Abstract

To determine how the integration of laparoscopic-assisted hysterectomy (LAVH) and endometrial ablation into a health maintenance organization's (HMO) gynecologic practice affected quality of care and operating costs. A clinical study reviewing charts of HMO patients having a hysterectomy or endometrial ablation during 1990-1993. A group practice in Worcester, Massachusetts. Female members of the Fallon Community Health Plan, classic program. Total hysterectomies and endometrial ablations for 1990 through 1993; the numbers were 126, 105, 152, and 185, respectively. Hysterectomy was subdivided as total abdominal hysterectomy (TAH), vaginal hysterectomy (VH), vaginal hysterectomy with anterior or posterior colporrhaphy (VHC), and LAVH. All records of patients undergoing endometrial ablation (33), LAVH (59), and VH (44) were reviewed.

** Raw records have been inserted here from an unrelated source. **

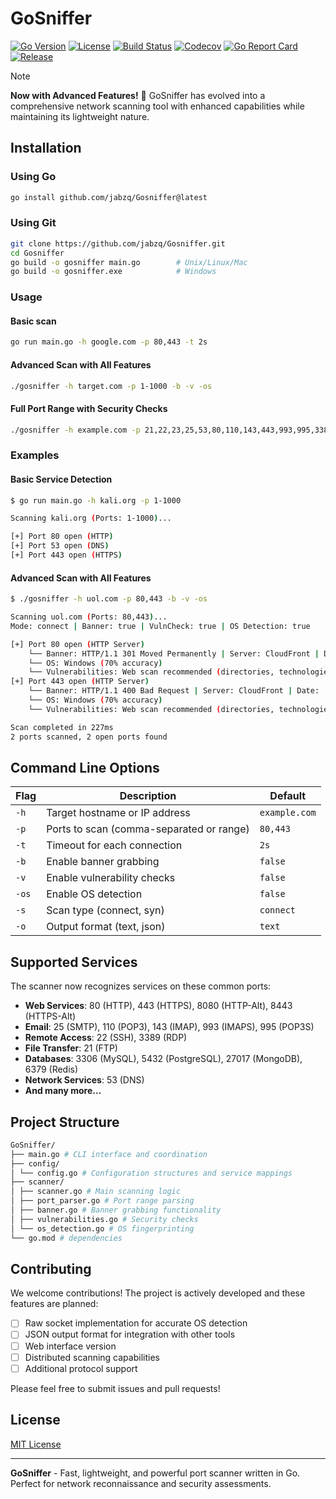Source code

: # GoSniffer

[![Go Version](https://img.shields.io/badge/go-%3E%3D1.20-blue.svg)](https://golang.org/)
[![License](https://img.shields.io/badge/license-MIT-green.svg)](https://opensource.org/licenses/MIT)
[![Build Status](https://github.com/jabzq/Gosniffer/actions/workflows/go.yml/badge.svg)](https://github.com/jabzq/Gosniffer/actions)
[![Codecov](https://codecov.io/gh/jabzq/GoSniffer/branch/main/graph/badge.svg)](https://codecov.io/gh/jabzq/GoSniffer)
[![Go Report Card](https://goreportcard.com/badge/github.com/jabzq/Gosniffer)](https://goreportcard.com/report/github.com/jabzq/Gosniffer)
[![Release](https://img.shields.io/github/v/release/jabzq/Gosniffer)](https://github.com/jabzq/Gosniffer/releases)

> [!NOTE]
> 
> **Now with Advanced Features!** 🚀
> GoSniffer has evolved into a comprehensive network scanning tool with enhanced capabilities while maintaining its lightweight nature.


## Installation

### Using Go
```bash
go install github.com/jabzq/Gosniffer@latest
```

### Using Git 
```bash
git clone https://github.com/jabzq/Gosniffer.git
cd Gosniffer
go build -o gosniffer main.go        # Unix/Linux/Mac
go build -o gosniffer.exe            # Windows
```

### Usage

#### Basic scan
```bash
go run main.go -h google.com -p 80,443 -t 2s
```

#### Advanced Scan with All Features
```bash
./gosniffer -h target.com -p 1-1000 -b -v -os
```

#### Full Port Range with Security Checks
```bash
./gosniffer -h example.com -p 21,22,23,25,53,80,110,143,443,993,995,3389 -b -v -os
```

### Examples

#### Basic Service Detection
```bash
$ go run main.go -h kali.org -p 1-1000

Scanning kali.org (Ports: 1-1000)...

[+] Port 80 open (HTTP)
[+] Port 53 open (DNS) 
[+] Port 443 open (HTTPS)
```

#### Advanced Scan with All Features
```bash
$ ./gosniffer -h uol.com -p 80,443 -b -v -os

Scanning uol.com (Ports: 80,443)...
Mode: connect | Banner: true | VulnCheck: true | OS Detection: true

[+] Port 80 open (HTTP Server)
    └── Banner: HTTP/1.1 301 Moved Permanently | Server: CloudFront | Date: ...
    └── OS: Windows (70% accuracy)
    └── Vulnerabilities: Web scan recommended (directories, technologies)
[+] Port 443 open (HTTP Server)
    └── Banner: HTTP/1.1 400 Bad Request | Server: CloudFront | Date: ...
    └── OS: Windows (70% accuracy)
    └── Vulnerabilities: Web scan recommended (directories, technologies)

Scan completed in 227ms
2 ports scanned, 2 open ports found
```

## Command Line Options

| Flag | Description | Default |
|------|-------------|---------|
| `-h` | Target hostname or IP address | `example.com` |
| `-p` | Ports to scan (comma-separated or range) | `80,443` |
| `-t` | Timeout for each connection | `2s` |
| `-b` | Enable banner grabbing | `false` |
| `-v` | Enable vulnerability checks | `false` |
| `-os` | Enable OS detection | `false` |
| `-s` | Scan type (connect, syn) | `connect` |
| `-o` | Output format (text, json) | `text` |

## Supported Services

The scanner now recognizes services on these common ports:

- **Web Services**: 80 (HTTP), 443 (HTTPS), 8080 (HTTP-Alt), 8443 (HTTPS-Alt)
- **Email**: 25 (SMTP), 110 (POP3), 143 (IMAP), 993 (IMAPS), 995 (POP3S)
- **Remote Access**: 22 (SSH), 3389 (RDP)
- **File Transfer**: 21 (FTP)
- **Databases**: 3306 (MySQL), 5432 (PostgreSQL), 27017 (MongoDB), 6379 (Redis)
- **Network Services**: 53 (DNS)
- **And many more...**

## Project Structure

```bash
GoSniffer/
├── main.go # CLI interface and coordination
├── config/
│ └── config.go # Configuration structures and service mappings
├── scanner/
│ ├── scanner.go # Main scanning logic
│ ├── port_parser.go # Port range parsing
│ ├── banner.go # Banner grabbing functionality
│ ├── vulnerabilities.go # Security checks
│ └── os_detection.go # OS fingerprinting
└── go.mod # dependencies
```

## Contributing

We welcome contributions! The project is actively developed and these features are planned:

- [ ] Raw socket implementation for accurate OS detection
- [ ] JSON output format for integration with other tools
- [ ] Web interface version
- [ ] Distributed scanning capabilities
- [ ] Additional protocol support

Please feel free to submit issues and pull requests!

## License

[MIT License](/LICENSE)

---

**GoSniffer** - Fast, lightweight, and powerful port scanner written in Go. Perfect for network reconnaissance and security assessments.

Also reviewed were a random sample of the records of 60 patients (1990-1992) having TAH for benign conditions and 40 patients (1990-1993) having VHC. We analyzed indications, uterine weights, endometriosis and adhesion classification, complications, surgical outcomes, total charges, trends in hysterectomy type, and annual hysterectomy rates. The annual hysterectomy rate did not change significantly over the study years, varying 1.83 to 2.71 per 1000 women. Menorrhagia as an indication for vaginal hysterectomy dropped from 58% in 1990-1991 to 17% in 1992-1993 after endometrial ablation was initiated. Postoperative complications were highest for TAH (45%) and lowest for LAVH (9%) and endometrial ablation (3%). The mean total charges were greatest for LAVH ($9739) and the least for endometrial ablation ($3580). The group reduced the rate of TAH from 78% (1990) to 47% (1993) of total procedures. For all procedures the number of weeks before return to work dropped from 5.57 to 4.45 during the study years. The mean cost per procedure did not change significantly, varying from $6634 to $7180. The integration of LAVH and endometrial ablation into an HMO's gynecologic practice improved quality of care by a marked reduction in surgical complications and more rapid return to work, but has not reduced operating costs due to the high total charges for LAVH. Continued study over the next few years may reveal further reduction in operating costs with an increased rate of endometrial ablation versus hysterectomy for menorrhagia.